2. Next, we represent the displacement vectors for deer B and C:
- Deer B:
- Magnitude: 61.0 m
- Angle: -35.9° (note the negative sign, indicating it's south of the positive y-axis)
- Deer C:
- Magnitude: 98.1 m
- Angle: 100.2°
3. We can now resolve the displacement vectors into their x and y components:
- For deer B:
- x-component: -61.0 m × sin(35.9°) ≈ -35.97 m (east direction is positive)
- y-component: 61.0 m × cos(35.9°) ≈ 50.62 m (north direction is positive)
- For deer C:
- x-component: 98.1 m × cos(100.2°) ≈ -15.84 m (east direction is positive)
- y-component: 98.1 m × sin(100.2°) ≈ 95.53 m (north direction is positive)
4. Now, we can find the total displacement of deer A relative to deer C by adding the corresponding x and y components:
- x-component total: -35.97 m - (-15.84 m) = -20.13 m (east direction is positive)
- y-component total: 50.62 m + 95.53 m = 146.15 m (north direction is positive)

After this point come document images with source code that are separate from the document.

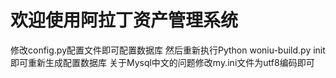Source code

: # 欢迎使用阿拉丁资产管理系统
修改config.py配置文件即可配置数据库
然后重新执行Python woniu-build.py init即可重新生成配置数据库
关于Mysql中文的问题修改my.ini文件为utf8编码即可
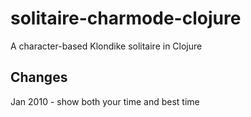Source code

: # solitaire-charmode-clojure

A character-based Klondike solitaire in Clojure

## Changes

Jan 2010 - show both your time and best time

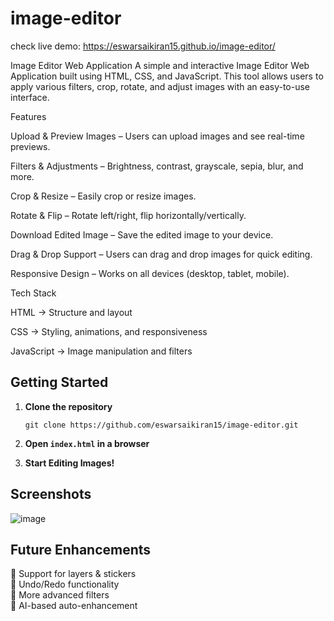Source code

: 
# image-editor
check live demo: https://eswarsaikiran15.github.io/image-editor/

 Image Editor Web Application
A simple and interactive Image Editor Web Application built using HTML, CSS, and JavaScript. This tool allows users to apply various filters, crop, rotate, and adjust images with an easy-to-use interface.

 Features

 Upload & Preview Images – Users can upload images and see real-time previews.

 Filters & Adjustments – Brightness, contrast, grayscale, sepia, blur, and more.

 Crop & Resize – Easily crop or resize images.

 Rotate & Flip – Rotate left/right, flip horizontally/vertically.

 Download Edited Image – Save the edited image to your device.

 Drag & Drop Support – Users can drag and drop images for quick editing.

 Responsive Design – Works on all devices (desktop, tablet, mobile).

 Tech Stack

HTML → Structure and layout

CSS → Styling, animations, and responsiveness

JavaScript → Image manipulation and filters


##  Getting Started

1. **Clone the repository**
    
    
    `git clone https://github.com/eswarsaikiran15/image-editor.git`
    
2. **Open `index.html` in a browser**
3. **Start Editing Images!**

##  Screenshots

  ![image](https://github.com/user-attachments/assets/3ace63f5-a3ec-4383-a30f-c2f313a8459c)


  

##  Future Enhancements

🔹 Support for layers & stickers  
🔹 Undo/Redo functionality  
🔹 More advanced filters  
🔹 AI-based auto-enhancement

5. Finally, we can calculate the magnitude of the total displacement vector using the Pythagorean theorem:
- Distance between deer A and C:
= √((-20.13 m)² + (146.15 m)²)
≈ √(406.1996 + 21360.5225)
≈ √21766.7221
≈ 147.54 m
Therefore, the distance between deer A and C is approximately 147.54 m.
To find the distance between deer A and C, we can use the Law of Cosines.
First, let's label the given information:
AB = 61.0 m (distance between deer A and B)
angle ABD = 54.1° (angle north of west)
angle ABC = 180° - angle ABD = 180° - 54.1° = 125.9°
AC = ? (distance between deer A and C)
angle ACB = 79.8° (angle north of east)
BC = 98.1 m (distance between deer B and C)
Now, we can apply the Law of Cosines, which states:
c^2 = a^2 + b^2 - 2ab * cos(C)
where:
- c is the unknown side (AC)
- a and b are the known sides (AB and BC)
- C is the angle opposite to the unknown side (angle ABC)
Substituting the values into the formula, we get:
AC^2 = AB^2 + BC^2 - 2 * AB * BC * cos(angle ABC)
AC^2 = 61.0^2 + 98.1^2 - 2 * 61.0 * 98.1 * cos(125.9°)
Calculating this expression:
AC^2 = 3721.0 + 9622.1 - 2 * 61.0 * 98.1 * (-0.5736)
AC^2 = 3721.0 + 9622.1 + 336_535.56
AC^2 ≈ 348_878.66
Taking the square root of both sides to solve for AC:
AC ≈ sqrt(348_878.66)
AC ≈ 590.68
Therefore, the distance between deer A and C is approximately 590.68 meters.